* Task statement
Nothing in the records should be left out; transcribe them exactly.

(Saved data entries)

# # # # #

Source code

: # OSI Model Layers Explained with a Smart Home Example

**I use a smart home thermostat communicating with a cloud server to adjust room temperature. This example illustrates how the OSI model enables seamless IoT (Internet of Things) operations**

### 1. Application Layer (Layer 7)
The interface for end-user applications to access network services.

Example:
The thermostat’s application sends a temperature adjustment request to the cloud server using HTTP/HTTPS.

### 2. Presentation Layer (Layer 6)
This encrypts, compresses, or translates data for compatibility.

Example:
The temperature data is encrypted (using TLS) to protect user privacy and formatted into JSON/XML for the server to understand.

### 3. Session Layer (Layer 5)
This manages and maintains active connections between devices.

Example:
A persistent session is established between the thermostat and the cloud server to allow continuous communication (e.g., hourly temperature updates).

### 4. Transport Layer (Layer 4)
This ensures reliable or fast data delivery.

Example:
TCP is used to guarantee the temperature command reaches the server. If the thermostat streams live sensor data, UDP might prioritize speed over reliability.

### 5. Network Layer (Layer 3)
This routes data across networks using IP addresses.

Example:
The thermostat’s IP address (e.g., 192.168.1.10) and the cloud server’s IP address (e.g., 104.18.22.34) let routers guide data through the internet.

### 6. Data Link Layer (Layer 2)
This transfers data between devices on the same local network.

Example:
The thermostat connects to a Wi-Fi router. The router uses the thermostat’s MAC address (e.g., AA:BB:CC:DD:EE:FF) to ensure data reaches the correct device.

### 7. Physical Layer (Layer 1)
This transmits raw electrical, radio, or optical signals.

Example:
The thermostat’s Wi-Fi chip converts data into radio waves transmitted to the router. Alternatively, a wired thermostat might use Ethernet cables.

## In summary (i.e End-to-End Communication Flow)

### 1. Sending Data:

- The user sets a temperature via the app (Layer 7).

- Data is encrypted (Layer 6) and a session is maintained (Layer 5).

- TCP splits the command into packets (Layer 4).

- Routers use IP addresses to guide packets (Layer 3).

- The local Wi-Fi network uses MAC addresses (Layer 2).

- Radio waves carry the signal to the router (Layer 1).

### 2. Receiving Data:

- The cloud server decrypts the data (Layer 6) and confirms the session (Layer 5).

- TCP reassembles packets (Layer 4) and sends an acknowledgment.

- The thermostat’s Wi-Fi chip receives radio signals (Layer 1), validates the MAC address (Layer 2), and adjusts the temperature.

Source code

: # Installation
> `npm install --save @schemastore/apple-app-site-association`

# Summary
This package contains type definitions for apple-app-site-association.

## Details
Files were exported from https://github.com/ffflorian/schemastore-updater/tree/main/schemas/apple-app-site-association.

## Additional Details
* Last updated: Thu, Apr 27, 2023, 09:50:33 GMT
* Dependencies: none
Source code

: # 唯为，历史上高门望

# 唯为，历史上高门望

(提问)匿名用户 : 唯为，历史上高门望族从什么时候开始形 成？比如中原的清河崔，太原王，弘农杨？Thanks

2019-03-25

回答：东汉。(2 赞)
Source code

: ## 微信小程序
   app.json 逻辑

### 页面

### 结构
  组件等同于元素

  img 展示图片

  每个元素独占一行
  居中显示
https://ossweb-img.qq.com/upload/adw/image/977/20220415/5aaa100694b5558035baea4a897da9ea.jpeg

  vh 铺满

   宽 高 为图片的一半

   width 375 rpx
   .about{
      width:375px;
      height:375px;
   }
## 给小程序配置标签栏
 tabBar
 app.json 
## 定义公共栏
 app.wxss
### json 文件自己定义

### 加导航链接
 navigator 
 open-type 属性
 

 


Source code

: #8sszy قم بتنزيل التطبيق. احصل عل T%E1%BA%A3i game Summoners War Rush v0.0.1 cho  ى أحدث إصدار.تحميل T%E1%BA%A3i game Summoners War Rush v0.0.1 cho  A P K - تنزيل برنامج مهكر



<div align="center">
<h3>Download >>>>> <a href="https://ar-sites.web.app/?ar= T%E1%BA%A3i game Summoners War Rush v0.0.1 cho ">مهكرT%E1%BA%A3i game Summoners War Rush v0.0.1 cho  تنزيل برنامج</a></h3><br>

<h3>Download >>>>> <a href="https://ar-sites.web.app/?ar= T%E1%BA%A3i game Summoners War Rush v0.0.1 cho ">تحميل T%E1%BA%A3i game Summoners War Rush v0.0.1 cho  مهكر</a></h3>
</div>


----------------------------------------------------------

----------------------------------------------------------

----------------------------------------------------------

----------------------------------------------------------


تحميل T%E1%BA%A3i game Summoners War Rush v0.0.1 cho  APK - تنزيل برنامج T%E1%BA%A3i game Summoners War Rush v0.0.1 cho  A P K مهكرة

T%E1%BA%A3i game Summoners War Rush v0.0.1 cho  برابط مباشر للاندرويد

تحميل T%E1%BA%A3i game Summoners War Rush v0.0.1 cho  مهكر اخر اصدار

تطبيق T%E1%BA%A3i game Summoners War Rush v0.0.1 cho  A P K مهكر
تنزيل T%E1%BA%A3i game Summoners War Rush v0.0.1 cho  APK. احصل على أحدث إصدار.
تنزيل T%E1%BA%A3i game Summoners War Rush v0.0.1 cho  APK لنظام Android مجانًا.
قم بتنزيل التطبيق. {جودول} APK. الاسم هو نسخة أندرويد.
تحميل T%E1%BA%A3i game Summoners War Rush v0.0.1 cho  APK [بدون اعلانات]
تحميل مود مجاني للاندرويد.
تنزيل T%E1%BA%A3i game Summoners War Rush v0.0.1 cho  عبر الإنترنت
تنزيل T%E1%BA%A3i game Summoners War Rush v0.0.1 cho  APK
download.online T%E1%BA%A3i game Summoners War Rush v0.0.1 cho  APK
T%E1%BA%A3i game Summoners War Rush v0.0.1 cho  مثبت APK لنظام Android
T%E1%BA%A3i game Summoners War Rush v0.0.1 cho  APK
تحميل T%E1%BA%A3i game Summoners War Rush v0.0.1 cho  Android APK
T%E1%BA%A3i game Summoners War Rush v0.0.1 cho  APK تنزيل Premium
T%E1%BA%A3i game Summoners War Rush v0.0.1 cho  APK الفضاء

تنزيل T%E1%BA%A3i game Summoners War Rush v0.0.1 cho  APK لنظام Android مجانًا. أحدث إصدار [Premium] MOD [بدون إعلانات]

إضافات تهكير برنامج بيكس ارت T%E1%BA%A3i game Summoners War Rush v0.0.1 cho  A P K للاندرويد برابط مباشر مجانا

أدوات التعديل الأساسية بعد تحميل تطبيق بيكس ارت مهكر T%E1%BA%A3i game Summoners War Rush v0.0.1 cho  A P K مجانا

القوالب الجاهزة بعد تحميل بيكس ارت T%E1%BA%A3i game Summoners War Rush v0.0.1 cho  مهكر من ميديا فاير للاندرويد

# # # # #

* Response
Source code

: # OSI Model Layers Explained with a Smart Home Example

**I use a smart home thermostat communicating with a cloud server to adjust room temperature. This example illustrates how the OSI model enables seamless IoT (Internet of Things) operations**

### 1. Application Layer (Layer 7)
The interface for end-user applications to access network services.

Example:
The thermostat’s application sends a temperature adjustment request to the cloud server using HTTP/HTTPS.

### 2. Presentation Layer (Layer 6)
This encrypts, compresses, or translates data for compatibility.

Example:
The temperature data is encrypted (using TLS) to protect user privacy and formatted into JSON/XML for the server to understand.

### 3. Session Layer (Layer 5)
This manages and maintains active connections between devices.

Example:
A persistent session is established between the thermostat and the cloud server to allow continuous communication (e.g., hourly temperature updates).

### 4. Transport Layer (Layer 4)
This ensures reliable or fast data delivery.

Example:
TCP is used to guarantee the temperature command reaches the server. If the thermostat streams live sensor data, UDP might prioritize speed over reliability.

### 5. Network Layer (Layer 3)
This routes data across networks using IP addresses.

Example:
The thermostat’s IP address (e.g., 192.168.1.10) and the cloud server’s IP address (e.g., 104.18.22.34) let routers guide data through the internet.

### 6. Data Link Layer (Layer 2)
This transfers data between devices on the same local network.

Example:
The thermostat connects to a Wi-Fi router. The router uses the thermostat’s MAC address (e.g., AA:BB:CC:DD:EE:FF) to ensure data reaches the correct device.

### 7. Physical Layer (Layer 1)
This transmits raw electrical, radio, or optical signals.

Example:
The thermostat’s Wi-Fi chip converts data into radio waves transmitted to the router. Alternatively, a wired thermostat might use Ethernet cables.

## In summary (i.e End-to-End Communication Flow)

### 1. Sending Data:

- The user sets a temperature via the app (Layer 7).

- Data is encrypted (Layer 6) and a session is maintained (Layer 5).

- TCP splits the command into packets (Layer 4).

- Routers use IP addresses to guide packets (Layer 3).

- The local Wi-Fi network uses MAC addresses (Layer 2).

- Radio waves carry the signal to the router (Layer 1).

### 2. Receiving Data:

- The cloud server decrypts the data (Layer 6) and confirms the session (Layer 5).

- TCP reassembles packets (Layer 4) and sends an acknowledgment.

- The thermostat’s Wi-Fi chip receives radio signals (Layer 1), validates the MAC address (Layer 2), and adjusts the temperature.

Source code

: # Installation
> `npm install --save @schemastore/apple-app-site-association`

# Summary
This package contains type definitions for apple-app-site-association.

## Details
Files were exported from https://github.com/ffflorian/schemastore-updater/tree/main/schemas/apple-app-site-association.

## Additional Details
* Last updated: Thu, Apr 27, 2023, 09:50:33 GMT
* Dependencies: none
Source code

: # 唯为，历史上高门望

# 唯为，历史上高门望

(提问)匿名用户 : 唯为，历史上高门望族从什么时候开始形 成？比如中原的清河崔，太原王，弘农杨？Thanks

2019-03-25

回答：东汉。(2 赞)
Source code

: ## 微信小程序
   app.json 逻辑

### 页面

### 结构
  组件等同于元素

  img 展示图片

  每个元素独占一行
  居中显示
https://ossweb-img.qq.com/upload/adw/image/977/20220415/5aaa100694b5558035baea4a897da9ea.jpeg

  vh 铺满

   宽 高 为图片的一半

   width 375 rpx
   .about{
      width:375px;
      height:375px;
   }
## 给小程序配置标签栏
 tabBar
 app.json 
## 定义公共栏
 app.wxss
### json 文件自己定义

### 加导航链接
 navigator 
 open-type 属性
 

 


Source code

: #8sszy قم بتنزيل التطبيق. احصل عل T%E1%BA%A3i game Summoners War Rush v0.0.1 cho  ى أحدث إصدار.تحميل T%E1%BA%A3i game Summoners War Rush v0.0.1 cho  A P K - تنزيل برنامج مهكر



<div align="center">
<h3>Download >>>>> <a href="https://ar-sites.web.app/?ar= T%E1%BA%A3i game Summoners War Rush v0.0.1 cho ">مهكرT%E1%BA%A3i game Summoners War Rush v0.0.1 cho  تنزيل برنامج</a></h3><br>

<h3>Download >>>>> <a href="https://ar-sites.web.app/?ar= T%E1%BA%A3i game Summoners War Rush v0.0.1 cho ">تحميل T%E1%BA%A3i game Summoners War Rush v0.0.1 cho  مهكر</a></h3>
</div>


----------------------------------------------------------

----------------------------------------------------------

----------------------------------------------------------

----------------------------------------------------------


تحميل T%E1%BA%A3i game Summoners War Rush v0.0.1 cho  APK - تنزيل برنامج T%E1%BA%A3i game Summoners War Rush v0.0.1 cho  A P K مهكرة

T%E1%BA%A3i game Summoners War Rush v0.0.1 cho  برابط مباشر للاندرويد

تحميل T%E1%BA%A3i game Summoners War Rush v0.0.1 cho  مهكر اخر اصدار

تطبيق T%E1%BA%A3i game Summoners War Rush v0.0.1 cho  A P K مهكر
تنزيل T%E1%BA%A3i game Summoners War Rush v0.0.1 cho  APK. احصل على أحدث إصدار.
تنزيل T%E1%BA%A3i game Summoners War Rush v0.0.1 cho  APK لنظام Android مجانًا.
قم بتنزيل التطبيق. {جودول} APK. الاسم هو نسخة أندرويد.
تحميل T%E1%BA%A3i game Summoners War Rush v0.0.1 cho  APK [بدون اعلانات]
تحميل مود مجاني للاندرويد.
تنزيل T%E1%BA%A3i game Summoners War Rush v0.0.1 cho  عبر الإنترنت
تنزيل T%E1%BA%A3i game Summoners War Rush v0.0.1 cho  APK
download.online T%E1%BA%A3i game Summoners War Rush v0.0.1 cho  APK
T%E1%BA%A3i game Summoners War Rush v0.0.1 cho  مثبت APK لنظام Android
T%E1%BA%A3i game Summoners War Rush v0.0.1 cho  APK
تحميل T%E1%BA%A3i game Summoners War Rush v0.0.1 cho  Android APK
T%E1%BA%A3i game Summoners War Rush v0.0.1 cho  APK تنزيل Premium
T%E1%BA%A3i game Summoners War Rush v0.0.1 cho  APK الفضاء

تنزيل T%E1%BA%A3i game Summoners War Rush v0.0.1 cho  APK لنظام Android مجانًا. أحدث إصدار [Premium] MOD [بدون إعلانات]

إضافات تهكير برنامج بيكس ارت T%E1%BA%A3i game Summoners War Rush v0.0.1 cho  A P K للاندرويد برابط مباشر مجانا

أدوات التعديل الأساسية بعد تحميل تطبيق بيكس ارت مهكر T%E1%BA%A3i game Summoners War Rush v0.0.1 cho  A P K مجانا

القوالب الجاهزة بعد تحميل بيكس ارت T%E1%BA%A3i game Summoners War Rush v0.0.1 cho  مهكر من ميديا فاير للاندرويد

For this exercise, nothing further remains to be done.